A wall thickness of ≥15 mm in adults or a z-score of ≥2 in children is considered diagnostic 1.
Microscopic appearance
Microscopically hypertrophic cardiomyopathy is characterized by the following features 4-6:
cardiomyocyte hypertrophy: transverse diameter exceeding 40µm
cardiomyocyte fiber disarray: disordered myocyte bundles/contractile elements within sarcomeres
interstitial fibrosis or replacement fibrosis
bizarre enlarged nuclei with nuclear hyperchromasia and pleomorphism
Radiographic features
Concentric hypertrophic cardiomyopathy is characterized by a circumferential fairly symmetrically increased myocardial wall thickness (≥15 mm) without significant differences between the walls or segments 5.
Ultrasound
Echocardiography
Echocardiography can visualize symmetric hypertrophy and can provide additional information on cardiac function including cardiac strain.
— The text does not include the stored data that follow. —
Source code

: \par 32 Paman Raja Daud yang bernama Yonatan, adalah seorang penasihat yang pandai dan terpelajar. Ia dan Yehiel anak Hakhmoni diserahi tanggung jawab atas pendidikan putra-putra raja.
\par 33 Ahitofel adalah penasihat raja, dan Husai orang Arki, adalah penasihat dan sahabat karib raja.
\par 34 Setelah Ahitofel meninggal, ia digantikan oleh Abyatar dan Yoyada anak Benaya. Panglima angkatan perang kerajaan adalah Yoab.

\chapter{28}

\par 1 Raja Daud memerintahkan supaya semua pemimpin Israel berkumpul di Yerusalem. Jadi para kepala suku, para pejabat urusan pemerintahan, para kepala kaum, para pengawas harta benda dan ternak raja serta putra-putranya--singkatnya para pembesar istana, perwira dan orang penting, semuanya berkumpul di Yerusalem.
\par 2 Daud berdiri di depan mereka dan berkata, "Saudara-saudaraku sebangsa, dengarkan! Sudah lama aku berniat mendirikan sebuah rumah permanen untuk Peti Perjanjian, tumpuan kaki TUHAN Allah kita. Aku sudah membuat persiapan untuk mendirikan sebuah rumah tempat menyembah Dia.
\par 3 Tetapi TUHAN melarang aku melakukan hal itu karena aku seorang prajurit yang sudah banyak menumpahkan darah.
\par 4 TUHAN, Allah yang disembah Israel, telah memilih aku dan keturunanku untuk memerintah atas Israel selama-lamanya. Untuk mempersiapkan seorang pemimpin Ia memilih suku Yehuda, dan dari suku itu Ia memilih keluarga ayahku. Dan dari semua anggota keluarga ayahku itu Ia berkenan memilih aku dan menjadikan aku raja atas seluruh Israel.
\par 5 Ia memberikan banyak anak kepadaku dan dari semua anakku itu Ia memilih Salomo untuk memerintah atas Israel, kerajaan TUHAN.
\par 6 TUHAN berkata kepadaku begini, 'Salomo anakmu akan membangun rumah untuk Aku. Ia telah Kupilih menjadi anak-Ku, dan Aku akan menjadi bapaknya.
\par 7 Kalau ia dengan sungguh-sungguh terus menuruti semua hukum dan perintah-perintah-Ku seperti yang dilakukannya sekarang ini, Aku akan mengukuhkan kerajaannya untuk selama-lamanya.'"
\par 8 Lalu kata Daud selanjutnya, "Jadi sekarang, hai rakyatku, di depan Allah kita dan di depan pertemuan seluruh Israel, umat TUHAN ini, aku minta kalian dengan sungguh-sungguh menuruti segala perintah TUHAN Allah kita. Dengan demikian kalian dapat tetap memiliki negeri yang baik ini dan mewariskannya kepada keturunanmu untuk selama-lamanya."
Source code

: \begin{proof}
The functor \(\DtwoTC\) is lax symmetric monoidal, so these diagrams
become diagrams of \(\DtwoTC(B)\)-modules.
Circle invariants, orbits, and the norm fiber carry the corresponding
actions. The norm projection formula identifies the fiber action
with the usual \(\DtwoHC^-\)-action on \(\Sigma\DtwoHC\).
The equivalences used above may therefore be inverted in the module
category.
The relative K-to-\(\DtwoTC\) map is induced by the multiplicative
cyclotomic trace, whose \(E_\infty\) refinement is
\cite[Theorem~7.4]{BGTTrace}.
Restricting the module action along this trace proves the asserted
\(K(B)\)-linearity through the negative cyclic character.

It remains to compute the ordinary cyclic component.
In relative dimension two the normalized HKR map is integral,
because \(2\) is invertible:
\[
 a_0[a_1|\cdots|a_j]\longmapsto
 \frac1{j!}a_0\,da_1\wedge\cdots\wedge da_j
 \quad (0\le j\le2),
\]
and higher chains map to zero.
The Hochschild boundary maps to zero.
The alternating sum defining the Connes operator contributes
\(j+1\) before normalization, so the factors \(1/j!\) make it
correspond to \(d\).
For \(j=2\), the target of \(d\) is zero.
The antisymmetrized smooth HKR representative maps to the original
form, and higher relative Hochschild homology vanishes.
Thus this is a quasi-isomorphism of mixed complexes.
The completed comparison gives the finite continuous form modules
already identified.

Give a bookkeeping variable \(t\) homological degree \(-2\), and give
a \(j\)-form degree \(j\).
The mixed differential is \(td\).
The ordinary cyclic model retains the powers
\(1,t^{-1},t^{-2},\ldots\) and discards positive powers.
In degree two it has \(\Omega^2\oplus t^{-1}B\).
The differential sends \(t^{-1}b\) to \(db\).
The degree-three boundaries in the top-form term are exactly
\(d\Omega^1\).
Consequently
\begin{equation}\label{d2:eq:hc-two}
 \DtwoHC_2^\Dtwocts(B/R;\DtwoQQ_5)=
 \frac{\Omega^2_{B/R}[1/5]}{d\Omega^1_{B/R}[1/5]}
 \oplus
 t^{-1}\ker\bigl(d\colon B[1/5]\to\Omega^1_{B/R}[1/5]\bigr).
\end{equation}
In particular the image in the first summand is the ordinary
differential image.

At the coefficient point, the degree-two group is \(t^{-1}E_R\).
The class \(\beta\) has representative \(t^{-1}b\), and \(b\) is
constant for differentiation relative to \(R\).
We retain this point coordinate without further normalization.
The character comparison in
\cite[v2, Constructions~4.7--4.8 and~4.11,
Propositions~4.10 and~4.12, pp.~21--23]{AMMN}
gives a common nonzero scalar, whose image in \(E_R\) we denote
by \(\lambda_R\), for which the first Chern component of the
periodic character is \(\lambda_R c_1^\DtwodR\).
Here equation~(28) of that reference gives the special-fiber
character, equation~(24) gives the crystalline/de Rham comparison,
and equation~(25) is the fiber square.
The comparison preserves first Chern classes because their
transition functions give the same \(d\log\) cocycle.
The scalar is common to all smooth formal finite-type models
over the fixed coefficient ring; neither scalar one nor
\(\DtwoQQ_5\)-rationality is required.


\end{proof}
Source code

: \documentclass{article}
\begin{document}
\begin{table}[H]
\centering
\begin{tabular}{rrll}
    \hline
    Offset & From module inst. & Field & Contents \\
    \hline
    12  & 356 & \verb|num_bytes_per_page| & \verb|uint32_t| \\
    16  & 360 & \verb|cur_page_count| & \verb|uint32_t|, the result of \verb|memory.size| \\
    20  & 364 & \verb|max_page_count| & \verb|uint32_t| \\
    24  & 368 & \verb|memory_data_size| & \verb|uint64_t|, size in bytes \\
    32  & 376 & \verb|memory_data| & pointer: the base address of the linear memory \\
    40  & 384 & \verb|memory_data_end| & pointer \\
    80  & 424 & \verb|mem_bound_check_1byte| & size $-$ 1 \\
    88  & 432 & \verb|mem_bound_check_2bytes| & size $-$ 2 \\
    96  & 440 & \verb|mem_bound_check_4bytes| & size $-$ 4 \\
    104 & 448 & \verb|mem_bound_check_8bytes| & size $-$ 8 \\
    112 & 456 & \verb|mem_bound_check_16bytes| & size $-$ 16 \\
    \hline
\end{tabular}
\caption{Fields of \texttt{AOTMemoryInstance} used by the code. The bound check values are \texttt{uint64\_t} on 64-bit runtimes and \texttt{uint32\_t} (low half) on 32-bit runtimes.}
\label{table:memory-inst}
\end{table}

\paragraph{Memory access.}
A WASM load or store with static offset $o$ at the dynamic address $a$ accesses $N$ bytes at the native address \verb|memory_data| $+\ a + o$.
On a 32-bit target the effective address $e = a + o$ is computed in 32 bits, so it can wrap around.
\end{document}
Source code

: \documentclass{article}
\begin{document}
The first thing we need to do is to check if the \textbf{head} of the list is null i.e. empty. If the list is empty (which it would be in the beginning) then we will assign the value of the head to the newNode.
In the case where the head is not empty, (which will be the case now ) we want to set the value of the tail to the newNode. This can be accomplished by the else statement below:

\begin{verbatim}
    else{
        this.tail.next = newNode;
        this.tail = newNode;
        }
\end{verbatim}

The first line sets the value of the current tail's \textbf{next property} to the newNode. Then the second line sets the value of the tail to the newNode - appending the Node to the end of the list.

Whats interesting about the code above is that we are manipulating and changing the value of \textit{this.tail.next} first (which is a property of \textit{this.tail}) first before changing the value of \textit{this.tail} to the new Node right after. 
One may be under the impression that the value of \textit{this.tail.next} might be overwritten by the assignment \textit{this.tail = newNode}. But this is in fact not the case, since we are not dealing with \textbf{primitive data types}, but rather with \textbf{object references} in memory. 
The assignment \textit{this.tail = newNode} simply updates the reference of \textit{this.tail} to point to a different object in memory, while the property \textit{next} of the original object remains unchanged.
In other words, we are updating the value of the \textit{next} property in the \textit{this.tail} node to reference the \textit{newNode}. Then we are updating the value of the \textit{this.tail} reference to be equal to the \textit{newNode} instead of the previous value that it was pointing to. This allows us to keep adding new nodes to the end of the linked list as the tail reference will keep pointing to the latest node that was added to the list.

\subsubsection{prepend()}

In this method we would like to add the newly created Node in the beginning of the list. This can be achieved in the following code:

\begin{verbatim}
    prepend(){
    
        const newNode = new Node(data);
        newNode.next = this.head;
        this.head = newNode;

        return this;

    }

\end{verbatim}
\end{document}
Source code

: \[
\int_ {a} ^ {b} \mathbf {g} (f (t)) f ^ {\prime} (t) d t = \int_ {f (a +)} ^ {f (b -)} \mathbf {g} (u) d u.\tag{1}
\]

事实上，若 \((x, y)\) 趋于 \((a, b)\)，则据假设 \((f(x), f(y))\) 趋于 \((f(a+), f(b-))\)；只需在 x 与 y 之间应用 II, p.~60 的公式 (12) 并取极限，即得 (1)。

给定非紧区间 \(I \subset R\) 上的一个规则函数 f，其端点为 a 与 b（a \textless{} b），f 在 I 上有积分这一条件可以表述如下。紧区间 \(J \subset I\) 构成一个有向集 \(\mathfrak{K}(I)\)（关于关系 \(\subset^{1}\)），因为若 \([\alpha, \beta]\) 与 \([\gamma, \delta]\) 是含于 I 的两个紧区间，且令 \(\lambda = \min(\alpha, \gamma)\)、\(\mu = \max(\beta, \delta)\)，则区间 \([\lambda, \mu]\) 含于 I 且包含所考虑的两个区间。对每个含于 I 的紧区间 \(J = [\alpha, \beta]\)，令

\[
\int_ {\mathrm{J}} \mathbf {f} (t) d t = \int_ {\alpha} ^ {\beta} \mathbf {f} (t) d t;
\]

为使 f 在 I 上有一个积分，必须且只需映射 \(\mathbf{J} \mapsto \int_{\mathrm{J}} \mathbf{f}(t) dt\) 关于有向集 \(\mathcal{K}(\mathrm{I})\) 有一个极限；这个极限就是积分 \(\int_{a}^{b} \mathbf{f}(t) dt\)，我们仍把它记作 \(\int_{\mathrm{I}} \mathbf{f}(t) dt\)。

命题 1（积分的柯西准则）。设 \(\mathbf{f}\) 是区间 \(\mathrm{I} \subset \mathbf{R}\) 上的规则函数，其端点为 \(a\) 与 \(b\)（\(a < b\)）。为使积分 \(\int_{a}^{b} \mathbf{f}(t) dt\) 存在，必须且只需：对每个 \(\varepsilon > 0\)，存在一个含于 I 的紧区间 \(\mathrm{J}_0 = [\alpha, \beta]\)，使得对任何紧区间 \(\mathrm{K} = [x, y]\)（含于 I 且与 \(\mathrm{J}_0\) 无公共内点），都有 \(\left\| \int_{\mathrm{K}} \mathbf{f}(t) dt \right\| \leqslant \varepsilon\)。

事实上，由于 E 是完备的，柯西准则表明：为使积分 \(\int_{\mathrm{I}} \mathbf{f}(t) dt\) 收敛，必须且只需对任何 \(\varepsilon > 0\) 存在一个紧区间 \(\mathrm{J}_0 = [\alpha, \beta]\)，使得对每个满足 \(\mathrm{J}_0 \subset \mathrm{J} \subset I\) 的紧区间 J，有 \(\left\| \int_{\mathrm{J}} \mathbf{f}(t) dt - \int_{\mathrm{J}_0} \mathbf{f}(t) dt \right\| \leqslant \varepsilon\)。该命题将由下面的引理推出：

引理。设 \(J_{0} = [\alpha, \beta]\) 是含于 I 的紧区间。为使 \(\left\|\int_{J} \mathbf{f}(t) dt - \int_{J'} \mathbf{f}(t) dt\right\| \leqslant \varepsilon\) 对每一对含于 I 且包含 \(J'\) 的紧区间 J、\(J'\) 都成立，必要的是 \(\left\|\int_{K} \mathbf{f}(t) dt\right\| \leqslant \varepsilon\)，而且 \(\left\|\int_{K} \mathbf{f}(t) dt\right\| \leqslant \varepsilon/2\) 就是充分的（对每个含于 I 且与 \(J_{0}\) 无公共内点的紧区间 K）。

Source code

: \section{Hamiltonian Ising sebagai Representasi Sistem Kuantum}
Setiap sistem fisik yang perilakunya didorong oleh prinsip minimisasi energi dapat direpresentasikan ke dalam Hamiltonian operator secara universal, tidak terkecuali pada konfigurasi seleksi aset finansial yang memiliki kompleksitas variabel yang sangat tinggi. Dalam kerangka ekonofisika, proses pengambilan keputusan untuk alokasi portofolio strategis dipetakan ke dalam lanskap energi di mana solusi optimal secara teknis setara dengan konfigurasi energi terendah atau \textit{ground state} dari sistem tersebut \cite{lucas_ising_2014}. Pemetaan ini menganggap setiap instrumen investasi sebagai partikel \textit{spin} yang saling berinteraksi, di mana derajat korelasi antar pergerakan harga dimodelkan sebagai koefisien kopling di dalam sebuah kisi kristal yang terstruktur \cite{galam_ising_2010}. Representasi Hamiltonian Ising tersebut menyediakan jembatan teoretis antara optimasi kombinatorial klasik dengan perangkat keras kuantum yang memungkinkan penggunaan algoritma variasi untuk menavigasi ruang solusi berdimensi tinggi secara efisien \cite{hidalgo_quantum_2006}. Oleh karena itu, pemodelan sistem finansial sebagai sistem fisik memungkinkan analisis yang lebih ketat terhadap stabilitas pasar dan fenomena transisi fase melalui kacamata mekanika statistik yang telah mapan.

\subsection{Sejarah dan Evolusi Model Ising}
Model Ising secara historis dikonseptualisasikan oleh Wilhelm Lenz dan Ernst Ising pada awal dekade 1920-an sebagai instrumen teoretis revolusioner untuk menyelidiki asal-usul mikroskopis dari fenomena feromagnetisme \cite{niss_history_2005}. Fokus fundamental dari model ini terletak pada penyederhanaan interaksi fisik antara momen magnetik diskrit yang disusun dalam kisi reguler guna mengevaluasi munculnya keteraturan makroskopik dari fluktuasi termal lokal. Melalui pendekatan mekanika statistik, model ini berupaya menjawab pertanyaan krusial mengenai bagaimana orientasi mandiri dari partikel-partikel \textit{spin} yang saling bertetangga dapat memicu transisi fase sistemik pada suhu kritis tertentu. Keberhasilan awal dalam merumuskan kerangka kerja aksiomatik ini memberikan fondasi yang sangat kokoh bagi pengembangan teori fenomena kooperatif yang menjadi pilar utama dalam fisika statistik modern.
Besides echocardiography allows assessment of diastolic dysfunction and detect abnormal filling patterns 5.
MRI
Cardiac MRI can demonstrate symmetric left ventricular hypertrophy and can assess cardiac function including cardiac volumes and cardiac strain. It can provide additional prognostic information by demonstrating myocardial fibrosis and detect potential secondary causes of left ventricular hypertrophy 1,5-7.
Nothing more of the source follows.